Record extracts section start

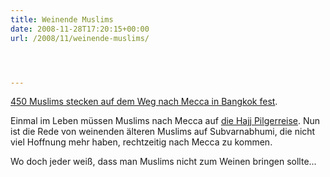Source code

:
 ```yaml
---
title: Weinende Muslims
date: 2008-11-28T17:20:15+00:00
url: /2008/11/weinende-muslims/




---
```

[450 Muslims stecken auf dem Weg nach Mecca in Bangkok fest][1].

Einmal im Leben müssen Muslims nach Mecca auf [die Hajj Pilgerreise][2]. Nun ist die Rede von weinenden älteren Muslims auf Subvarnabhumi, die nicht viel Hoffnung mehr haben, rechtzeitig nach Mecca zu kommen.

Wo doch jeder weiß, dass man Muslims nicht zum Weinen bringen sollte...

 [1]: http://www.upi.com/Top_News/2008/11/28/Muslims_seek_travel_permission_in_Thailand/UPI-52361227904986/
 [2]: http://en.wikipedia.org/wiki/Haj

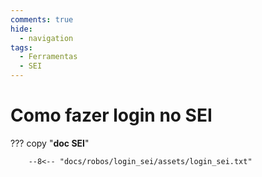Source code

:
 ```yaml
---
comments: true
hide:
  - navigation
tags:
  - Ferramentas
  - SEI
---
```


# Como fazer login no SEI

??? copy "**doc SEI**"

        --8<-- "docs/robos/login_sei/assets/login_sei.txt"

Record extracts section end

Work item:
Your response should be each line that includes the word "nach", copied from the records.

Answer:
[450 Muslims stecken auf dem Weg nach Mecca in Bangkok fest][1].
Einmal im Leben müssen Muslims nach Mecca auf [die Hajj Pilgerreise][2]. Nun ist die Rede von weinenden älteren Muslims auf Subvarnabhumi, die nicht viel Hoffnung mehr haben, rechtzeitig nach Mecca zu kommen.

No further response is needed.